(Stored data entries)
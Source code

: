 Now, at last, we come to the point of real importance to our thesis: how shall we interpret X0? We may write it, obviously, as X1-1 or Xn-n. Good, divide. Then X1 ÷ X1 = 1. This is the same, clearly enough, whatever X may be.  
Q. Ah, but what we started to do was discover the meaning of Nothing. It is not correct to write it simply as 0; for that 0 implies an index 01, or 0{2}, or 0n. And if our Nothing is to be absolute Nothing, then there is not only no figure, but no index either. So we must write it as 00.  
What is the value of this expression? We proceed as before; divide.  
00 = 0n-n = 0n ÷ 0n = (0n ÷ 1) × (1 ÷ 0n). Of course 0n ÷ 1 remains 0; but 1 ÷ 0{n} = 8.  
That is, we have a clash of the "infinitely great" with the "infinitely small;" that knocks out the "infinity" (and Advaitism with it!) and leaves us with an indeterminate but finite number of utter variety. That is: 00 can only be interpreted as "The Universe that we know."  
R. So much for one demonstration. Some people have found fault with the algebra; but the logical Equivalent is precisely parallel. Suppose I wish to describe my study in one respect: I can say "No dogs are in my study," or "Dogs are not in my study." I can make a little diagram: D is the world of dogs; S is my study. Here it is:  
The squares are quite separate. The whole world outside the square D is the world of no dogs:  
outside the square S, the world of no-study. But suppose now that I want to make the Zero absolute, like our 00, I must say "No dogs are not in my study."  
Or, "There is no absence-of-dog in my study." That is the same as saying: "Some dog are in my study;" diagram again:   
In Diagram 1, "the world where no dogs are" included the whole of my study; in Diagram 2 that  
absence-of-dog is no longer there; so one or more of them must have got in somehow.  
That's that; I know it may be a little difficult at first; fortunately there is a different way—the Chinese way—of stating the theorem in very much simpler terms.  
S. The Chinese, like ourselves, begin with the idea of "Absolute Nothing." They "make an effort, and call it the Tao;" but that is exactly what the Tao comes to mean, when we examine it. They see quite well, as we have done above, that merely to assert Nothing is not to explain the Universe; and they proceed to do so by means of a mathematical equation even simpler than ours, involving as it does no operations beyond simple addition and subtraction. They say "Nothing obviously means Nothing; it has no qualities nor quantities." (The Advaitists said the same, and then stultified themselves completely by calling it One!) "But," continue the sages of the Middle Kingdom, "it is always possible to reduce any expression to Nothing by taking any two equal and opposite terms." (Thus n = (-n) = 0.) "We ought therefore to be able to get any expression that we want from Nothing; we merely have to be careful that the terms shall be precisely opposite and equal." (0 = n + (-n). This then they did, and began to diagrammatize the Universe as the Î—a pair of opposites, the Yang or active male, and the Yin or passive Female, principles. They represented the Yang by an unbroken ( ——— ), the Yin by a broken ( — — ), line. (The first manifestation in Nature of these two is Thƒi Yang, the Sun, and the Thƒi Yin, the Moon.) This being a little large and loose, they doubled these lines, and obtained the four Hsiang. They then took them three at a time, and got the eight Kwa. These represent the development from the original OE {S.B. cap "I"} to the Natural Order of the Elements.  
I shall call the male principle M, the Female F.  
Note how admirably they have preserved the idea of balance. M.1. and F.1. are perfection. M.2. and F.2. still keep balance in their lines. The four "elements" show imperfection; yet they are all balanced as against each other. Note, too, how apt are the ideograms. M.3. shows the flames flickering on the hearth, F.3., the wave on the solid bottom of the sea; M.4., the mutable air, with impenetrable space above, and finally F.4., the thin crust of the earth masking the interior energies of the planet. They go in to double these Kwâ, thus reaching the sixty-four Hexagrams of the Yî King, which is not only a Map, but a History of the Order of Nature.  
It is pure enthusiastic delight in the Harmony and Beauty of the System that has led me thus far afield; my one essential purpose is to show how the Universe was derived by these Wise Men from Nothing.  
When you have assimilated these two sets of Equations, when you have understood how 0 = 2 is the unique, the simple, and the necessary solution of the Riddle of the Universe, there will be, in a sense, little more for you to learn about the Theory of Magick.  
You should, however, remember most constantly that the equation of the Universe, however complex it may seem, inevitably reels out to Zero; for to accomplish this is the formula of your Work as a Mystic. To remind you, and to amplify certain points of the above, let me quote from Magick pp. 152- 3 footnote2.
==
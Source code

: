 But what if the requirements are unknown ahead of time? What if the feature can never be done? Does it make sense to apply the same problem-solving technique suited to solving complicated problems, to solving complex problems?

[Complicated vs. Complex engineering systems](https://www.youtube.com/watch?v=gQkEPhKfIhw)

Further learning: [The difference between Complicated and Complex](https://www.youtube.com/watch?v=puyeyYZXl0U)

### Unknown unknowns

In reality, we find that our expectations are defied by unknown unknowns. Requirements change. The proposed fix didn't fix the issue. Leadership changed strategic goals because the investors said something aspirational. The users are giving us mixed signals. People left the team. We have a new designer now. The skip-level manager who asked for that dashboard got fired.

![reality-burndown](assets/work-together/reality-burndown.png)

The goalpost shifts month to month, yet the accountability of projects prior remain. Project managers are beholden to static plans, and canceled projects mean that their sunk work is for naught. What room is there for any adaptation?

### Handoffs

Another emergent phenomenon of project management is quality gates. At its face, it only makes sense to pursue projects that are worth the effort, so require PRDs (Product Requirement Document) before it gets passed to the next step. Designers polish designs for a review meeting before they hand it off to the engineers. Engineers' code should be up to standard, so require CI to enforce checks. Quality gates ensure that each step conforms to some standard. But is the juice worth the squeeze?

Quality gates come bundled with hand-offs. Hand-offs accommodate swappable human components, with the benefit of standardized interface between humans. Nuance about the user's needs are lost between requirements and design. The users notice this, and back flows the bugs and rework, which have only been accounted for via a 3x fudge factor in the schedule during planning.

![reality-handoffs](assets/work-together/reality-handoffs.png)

### What is being asked
Reproduce exactly the section above that begins at the line containing "Further learning: [The" and ends at the line containing "Another emergent phenomenon", leaving out all other lines.

### Task answer
Further learning: [The difference between Complicated and Complex](https://www.youtube.com/watch?v=puyeyYZXl0U)

### Unknown unknowns

In reality, we find that our expectations are defied by unknown unknowns. Requirements change. The proposed fix didn't fix the issue. Leadership changed strategic goals because the investors said something aspirational. The users are giving us mixed signals. People left the team. We have a new designer now. The skip-level manager who asked for that dashboard got fired.

![reality-burndown](assets/work-together/reality-burndown.png)

The goalpost shifts month to month, yet the accountability of projects prior remain. Project managers are beholden to static plans, and canceled projects mean that their sunk work is for naught. What room is there for any adaptation?

### Handoffs

Another emergent phenomenon of project management is quality gates. At its face, it only makes sense to pursue projects that are worth the effort, so require PRDs (Product Requirement Document) before it gets passed to the next step. Designers polish designs for a review meeting before they hand it off to the engineers. Engineers' code should be up to standard, so require CI to enforce checks. Quality gates ensure that each step conforms to some standard. But is the juice worth the squeeze?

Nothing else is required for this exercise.